Fracking played a role in 2015 General Election so could play a part in 2017

Chester Labour MP Chris Matheson has clashed with Tory council opposition leader Cllr Lynn Riley over the controversial subject of fracking.

The politically hot issue of fracking has surfaced in a row between Labour and Tory as the General Election approaches.

Labour’s anti-fracking Chester MP Chris Matheson claimed pro-fracking Conservatives ‘ran away’ from a fracking debate knowing it would harm their cause because many communities are strongly opposed.

He says their withdrawal of a ‘call in’ caused a Cheshire West and Chester Council (CWaC) meeting to collapse before it had even begun.

Chester MP Chris Matheson and Cllr Matt Bryan join Upton anti-fracking campaigners outside Manchester County Court in 2015.

But the Tories in turn say their intention was to bolster the CWaC Labour administration’s supplementary planning document (SPD) on fracking.
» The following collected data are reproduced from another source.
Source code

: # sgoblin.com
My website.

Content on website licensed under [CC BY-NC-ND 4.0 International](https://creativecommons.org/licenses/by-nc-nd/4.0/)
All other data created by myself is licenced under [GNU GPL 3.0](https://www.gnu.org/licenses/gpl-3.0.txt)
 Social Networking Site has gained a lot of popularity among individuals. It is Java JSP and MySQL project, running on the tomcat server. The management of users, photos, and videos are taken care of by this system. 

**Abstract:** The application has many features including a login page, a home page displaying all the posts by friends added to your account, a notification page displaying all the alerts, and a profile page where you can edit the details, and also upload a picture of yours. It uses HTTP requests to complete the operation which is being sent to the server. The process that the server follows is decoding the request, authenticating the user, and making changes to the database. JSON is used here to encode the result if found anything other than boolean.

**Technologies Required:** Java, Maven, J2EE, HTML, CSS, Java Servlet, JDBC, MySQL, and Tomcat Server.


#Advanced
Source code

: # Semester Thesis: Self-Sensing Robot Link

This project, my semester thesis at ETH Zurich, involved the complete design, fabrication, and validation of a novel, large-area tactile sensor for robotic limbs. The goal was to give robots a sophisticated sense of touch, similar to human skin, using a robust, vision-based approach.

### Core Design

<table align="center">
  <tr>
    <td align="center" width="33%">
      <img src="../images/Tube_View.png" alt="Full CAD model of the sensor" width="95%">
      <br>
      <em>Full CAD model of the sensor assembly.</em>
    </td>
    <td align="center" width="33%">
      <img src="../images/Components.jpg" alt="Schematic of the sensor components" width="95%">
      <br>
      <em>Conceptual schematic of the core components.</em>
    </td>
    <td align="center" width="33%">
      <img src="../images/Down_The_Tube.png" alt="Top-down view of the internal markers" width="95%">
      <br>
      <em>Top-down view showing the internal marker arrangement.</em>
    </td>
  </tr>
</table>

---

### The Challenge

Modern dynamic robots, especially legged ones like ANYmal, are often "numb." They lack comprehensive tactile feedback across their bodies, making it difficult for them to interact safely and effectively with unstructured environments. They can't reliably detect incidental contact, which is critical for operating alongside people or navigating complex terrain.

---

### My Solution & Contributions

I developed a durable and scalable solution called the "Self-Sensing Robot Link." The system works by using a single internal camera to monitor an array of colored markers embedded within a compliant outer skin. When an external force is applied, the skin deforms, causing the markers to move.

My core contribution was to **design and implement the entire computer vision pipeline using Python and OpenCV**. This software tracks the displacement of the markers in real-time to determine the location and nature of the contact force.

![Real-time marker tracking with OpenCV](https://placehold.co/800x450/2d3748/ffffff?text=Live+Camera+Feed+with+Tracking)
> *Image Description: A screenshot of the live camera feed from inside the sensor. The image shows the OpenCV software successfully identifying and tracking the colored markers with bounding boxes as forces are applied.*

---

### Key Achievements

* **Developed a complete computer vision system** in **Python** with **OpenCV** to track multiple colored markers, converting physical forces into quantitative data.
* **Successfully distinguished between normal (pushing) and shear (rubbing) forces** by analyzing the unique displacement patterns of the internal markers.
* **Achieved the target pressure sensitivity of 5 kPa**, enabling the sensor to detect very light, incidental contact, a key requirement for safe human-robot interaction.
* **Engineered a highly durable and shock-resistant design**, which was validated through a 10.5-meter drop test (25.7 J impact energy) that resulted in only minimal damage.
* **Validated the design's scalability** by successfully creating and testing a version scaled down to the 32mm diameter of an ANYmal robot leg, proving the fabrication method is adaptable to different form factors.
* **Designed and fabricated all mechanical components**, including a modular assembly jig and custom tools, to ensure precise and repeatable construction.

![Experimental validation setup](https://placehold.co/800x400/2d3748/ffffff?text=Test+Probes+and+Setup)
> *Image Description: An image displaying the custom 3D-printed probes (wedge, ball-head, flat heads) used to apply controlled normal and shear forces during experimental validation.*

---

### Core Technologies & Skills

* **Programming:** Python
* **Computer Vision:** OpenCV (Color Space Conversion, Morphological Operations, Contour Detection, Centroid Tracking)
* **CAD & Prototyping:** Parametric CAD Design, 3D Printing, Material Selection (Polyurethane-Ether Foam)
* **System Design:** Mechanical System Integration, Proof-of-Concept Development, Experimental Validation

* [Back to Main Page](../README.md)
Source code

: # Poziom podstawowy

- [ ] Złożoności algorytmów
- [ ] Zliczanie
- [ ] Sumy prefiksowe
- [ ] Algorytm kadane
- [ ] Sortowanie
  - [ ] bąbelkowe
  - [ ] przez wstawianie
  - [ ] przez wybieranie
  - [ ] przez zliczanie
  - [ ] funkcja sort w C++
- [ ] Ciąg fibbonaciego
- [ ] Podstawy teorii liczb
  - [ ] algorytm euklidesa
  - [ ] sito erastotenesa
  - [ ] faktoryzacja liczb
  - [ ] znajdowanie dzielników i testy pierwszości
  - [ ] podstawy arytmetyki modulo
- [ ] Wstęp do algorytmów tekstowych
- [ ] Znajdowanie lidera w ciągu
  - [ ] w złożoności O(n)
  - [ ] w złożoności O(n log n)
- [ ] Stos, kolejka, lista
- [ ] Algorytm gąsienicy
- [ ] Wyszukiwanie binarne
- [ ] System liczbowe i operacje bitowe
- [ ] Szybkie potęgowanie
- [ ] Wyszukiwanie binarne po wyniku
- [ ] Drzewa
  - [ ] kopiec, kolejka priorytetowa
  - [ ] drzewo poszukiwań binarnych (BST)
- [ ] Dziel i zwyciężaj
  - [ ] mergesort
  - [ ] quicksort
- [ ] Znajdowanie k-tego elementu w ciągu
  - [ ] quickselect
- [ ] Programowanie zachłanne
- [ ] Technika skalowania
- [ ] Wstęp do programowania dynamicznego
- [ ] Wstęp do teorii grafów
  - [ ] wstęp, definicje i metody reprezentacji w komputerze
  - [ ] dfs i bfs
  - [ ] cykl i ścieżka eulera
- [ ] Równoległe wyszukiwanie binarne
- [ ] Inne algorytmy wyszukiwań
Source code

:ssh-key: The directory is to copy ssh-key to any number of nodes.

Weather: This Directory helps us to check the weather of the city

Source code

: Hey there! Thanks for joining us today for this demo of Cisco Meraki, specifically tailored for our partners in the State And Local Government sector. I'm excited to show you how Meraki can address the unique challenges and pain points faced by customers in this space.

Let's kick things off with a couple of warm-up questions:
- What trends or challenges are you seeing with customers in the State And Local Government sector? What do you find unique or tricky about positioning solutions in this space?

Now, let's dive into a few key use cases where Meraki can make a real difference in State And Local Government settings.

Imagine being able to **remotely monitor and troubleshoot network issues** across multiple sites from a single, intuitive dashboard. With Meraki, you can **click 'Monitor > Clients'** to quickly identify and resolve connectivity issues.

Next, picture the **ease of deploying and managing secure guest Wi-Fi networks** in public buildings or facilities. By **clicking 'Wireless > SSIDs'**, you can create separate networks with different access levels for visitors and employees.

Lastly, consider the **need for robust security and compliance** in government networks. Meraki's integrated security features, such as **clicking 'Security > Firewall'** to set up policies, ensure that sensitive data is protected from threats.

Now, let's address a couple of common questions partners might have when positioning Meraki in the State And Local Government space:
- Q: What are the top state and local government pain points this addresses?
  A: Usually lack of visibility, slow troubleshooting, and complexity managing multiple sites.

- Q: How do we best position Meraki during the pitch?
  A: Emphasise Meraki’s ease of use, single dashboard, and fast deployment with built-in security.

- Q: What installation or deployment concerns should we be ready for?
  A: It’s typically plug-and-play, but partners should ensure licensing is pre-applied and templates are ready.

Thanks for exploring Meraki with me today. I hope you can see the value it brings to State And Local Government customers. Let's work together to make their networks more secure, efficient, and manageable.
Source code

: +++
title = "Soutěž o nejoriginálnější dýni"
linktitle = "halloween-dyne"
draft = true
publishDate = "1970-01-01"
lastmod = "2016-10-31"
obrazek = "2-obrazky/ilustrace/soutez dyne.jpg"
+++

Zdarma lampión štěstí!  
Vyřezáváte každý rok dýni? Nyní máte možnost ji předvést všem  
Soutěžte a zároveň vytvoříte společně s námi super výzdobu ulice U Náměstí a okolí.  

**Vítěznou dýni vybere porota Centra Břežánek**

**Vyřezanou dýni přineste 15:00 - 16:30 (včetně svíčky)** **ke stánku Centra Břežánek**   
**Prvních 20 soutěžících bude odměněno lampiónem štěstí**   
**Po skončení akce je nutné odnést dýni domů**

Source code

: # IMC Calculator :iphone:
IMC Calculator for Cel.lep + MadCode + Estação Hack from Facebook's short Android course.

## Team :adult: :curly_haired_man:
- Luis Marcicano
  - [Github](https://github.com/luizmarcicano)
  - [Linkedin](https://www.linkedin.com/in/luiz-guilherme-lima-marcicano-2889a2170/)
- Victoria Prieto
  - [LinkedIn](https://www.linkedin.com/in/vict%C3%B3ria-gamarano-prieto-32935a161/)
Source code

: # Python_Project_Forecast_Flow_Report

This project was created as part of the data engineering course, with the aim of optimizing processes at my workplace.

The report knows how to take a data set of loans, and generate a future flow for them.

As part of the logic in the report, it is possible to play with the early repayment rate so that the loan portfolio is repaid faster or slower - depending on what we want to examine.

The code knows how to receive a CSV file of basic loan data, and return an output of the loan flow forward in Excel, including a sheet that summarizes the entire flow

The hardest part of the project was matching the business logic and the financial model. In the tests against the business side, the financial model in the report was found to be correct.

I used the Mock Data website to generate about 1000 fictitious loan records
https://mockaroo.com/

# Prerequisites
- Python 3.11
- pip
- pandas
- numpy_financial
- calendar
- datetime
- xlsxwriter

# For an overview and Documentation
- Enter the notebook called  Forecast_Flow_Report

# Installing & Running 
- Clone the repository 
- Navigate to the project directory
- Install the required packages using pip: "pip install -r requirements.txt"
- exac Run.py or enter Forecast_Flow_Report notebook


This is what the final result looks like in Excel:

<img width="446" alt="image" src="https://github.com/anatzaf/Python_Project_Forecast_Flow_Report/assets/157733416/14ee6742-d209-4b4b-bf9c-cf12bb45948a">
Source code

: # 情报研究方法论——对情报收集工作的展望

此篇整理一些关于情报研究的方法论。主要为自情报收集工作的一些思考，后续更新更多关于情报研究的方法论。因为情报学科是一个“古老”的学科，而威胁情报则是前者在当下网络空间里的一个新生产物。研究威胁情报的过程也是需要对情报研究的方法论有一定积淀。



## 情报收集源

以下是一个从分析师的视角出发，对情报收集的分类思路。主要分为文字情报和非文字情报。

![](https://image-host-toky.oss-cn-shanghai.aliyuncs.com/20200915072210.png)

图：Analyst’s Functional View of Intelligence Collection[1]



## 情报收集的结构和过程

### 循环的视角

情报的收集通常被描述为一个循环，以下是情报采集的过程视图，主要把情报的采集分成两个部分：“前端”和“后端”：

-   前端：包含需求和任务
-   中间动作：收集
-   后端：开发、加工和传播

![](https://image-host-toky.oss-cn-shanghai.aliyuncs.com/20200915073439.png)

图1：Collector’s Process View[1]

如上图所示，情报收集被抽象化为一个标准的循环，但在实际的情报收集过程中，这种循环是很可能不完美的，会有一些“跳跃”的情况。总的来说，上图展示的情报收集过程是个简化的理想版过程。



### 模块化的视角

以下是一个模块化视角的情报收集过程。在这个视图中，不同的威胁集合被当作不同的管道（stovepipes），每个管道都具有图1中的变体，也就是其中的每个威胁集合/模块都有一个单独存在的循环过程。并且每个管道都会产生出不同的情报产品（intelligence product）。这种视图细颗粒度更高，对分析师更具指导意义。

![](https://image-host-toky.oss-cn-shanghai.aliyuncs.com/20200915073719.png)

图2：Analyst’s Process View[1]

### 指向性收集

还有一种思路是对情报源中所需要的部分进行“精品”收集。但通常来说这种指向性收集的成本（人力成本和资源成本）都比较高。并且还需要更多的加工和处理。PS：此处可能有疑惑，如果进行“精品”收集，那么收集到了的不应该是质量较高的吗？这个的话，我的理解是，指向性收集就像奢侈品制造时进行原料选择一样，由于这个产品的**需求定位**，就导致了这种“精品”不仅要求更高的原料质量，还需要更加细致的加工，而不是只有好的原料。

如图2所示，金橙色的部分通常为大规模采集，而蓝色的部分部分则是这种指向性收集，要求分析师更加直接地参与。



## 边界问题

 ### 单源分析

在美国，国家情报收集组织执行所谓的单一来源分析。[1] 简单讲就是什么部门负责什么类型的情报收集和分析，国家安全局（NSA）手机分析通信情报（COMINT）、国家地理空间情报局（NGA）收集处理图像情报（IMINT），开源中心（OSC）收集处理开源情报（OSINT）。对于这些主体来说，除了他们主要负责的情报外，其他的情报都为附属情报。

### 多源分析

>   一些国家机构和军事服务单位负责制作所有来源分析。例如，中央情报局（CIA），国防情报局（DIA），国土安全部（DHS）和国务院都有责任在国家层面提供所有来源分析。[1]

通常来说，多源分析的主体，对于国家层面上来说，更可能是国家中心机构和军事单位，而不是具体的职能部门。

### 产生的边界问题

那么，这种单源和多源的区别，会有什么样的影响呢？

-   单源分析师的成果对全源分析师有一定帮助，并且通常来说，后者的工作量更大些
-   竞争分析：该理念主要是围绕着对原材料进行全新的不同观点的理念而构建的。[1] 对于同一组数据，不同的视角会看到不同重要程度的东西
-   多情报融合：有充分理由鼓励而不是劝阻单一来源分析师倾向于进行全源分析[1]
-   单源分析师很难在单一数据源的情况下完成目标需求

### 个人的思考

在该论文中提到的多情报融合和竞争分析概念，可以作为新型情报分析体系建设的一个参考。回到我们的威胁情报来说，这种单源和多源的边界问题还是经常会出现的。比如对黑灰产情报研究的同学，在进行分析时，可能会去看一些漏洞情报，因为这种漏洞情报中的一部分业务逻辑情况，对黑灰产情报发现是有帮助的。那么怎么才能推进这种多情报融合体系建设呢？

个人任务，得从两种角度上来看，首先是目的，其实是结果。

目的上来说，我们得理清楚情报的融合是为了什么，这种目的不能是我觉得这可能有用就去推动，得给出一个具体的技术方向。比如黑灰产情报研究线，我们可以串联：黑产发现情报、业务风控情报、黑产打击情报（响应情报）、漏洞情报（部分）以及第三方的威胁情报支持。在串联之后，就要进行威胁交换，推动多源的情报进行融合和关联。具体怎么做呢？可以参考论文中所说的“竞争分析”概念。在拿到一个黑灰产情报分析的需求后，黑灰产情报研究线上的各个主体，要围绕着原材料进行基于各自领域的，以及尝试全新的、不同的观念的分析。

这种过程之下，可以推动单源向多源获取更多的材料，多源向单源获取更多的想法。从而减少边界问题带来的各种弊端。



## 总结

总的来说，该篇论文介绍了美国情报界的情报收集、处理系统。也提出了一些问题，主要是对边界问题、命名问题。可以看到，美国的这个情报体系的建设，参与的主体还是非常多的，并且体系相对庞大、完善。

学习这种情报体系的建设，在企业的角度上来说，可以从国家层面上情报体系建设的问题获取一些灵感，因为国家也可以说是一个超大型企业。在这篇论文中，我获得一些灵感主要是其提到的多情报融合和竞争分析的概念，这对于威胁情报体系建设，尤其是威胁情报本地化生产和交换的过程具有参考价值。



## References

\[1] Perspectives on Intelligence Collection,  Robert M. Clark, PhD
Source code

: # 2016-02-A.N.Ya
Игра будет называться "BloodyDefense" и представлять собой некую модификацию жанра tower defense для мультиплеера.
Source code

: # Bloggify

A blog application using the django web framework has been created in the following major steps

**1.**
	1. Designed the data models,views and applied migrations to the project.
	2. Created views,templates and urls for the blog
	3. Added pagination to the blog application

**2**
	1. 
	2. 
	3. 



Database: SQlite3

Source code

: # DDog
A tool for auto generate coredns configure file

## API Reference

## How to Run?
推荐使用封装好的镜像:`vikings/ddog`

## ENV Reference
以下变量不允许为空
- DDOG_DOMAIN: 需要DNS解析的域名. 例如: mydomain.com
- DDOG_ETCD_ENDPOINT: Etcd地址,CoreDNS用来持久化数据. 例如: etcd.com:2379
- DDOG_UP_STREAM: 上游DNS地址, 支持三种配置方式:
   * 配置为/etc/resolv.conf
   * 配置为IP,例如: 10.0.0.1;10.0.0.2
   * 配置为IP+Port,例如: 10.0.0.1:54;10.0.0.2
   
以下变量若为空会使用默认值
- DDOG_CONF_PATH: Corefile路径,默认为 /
The withdrawal of their call-in was down to legal advice from officers that such a political debate could not take place at the moment because of the impending General Election.

Mr Matheson believes his anti-fracking stance was a factor in his 2015 victory when he won by 93 votes with his hope it will help see him returned to parliament on June 8.

It was no doubt the reason he turned up to speak at CWaC's overview and scrutiny committee on Wednesday (April 26) where the Tories had ‘called in’ the Labour administration’s SPD intended to create a more robust framework that potential fracking companies must follow.

Anti-fracking campaigner Matt Bryan showed Labour's then Chester parliamentary candidate Chris Matheson around the anti-fracking protection camp off Duttons Lane, Upton(Image: David Holmes)

The MP said: “This call-in was designed simply to delay the implementation of the policy or even to sabotage it altogether. Its aim was clear; to derail objections and facilitate fracking here.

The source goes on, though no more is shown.